▶ Dataset records
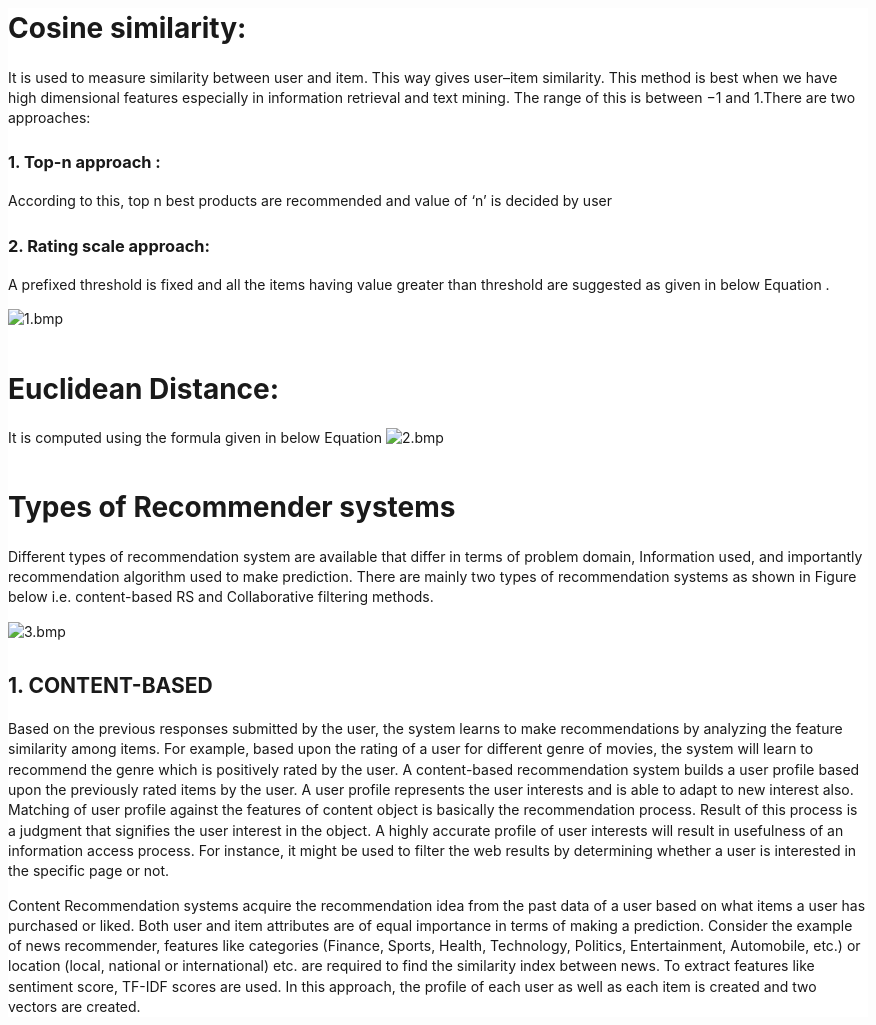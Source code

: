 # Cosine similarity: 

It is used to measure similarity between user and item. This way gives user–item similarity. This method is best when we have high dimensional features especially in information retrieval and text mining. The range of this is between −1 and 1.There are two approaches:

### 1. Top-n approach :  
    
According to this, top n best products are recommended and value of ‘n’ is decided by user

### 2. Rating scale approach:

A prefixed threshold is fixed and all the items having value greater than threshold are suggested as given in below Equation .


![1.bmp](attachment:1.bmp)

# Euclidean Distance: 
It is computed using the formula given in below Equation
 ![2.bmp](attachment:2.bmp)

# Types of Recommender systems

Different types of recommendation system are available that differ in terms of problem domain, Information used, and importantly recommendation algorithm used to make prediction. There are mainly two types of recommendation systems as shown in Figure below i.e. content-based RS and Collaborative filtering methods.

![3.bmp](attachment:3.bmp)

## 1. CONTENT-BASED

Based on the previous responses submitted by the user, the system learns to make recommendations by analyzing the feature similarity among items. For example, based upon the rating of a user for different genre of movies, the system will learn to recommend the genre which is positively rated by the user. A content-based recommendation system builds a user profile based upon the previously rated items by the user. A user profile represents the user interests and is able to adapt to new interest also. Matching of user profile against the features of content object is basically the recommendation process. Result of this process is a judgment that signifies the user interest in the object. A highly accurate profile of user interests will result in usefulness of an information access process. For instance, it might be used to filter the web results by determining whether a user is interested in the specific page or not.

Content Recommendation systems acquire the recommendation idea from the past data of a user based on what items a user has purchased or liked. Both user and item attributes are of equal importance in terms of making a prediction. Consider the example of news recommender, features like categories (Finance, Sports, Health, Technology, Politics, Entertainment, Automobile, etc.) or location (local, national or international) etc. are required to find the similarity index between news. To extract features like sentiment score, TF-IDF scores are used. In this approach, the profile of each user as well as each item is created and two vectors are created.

▶ The task
Would you output, from the records above, exactly the run of lines that starts at the line containing "It is computed" and ends at the line containing "# Types of Recommender systems", and only that run?

▶ Response to this exercise
It is computed using the formula given in below Equation
 ![2.bmp](attachment:2.bmp)

# Types of Recommender systems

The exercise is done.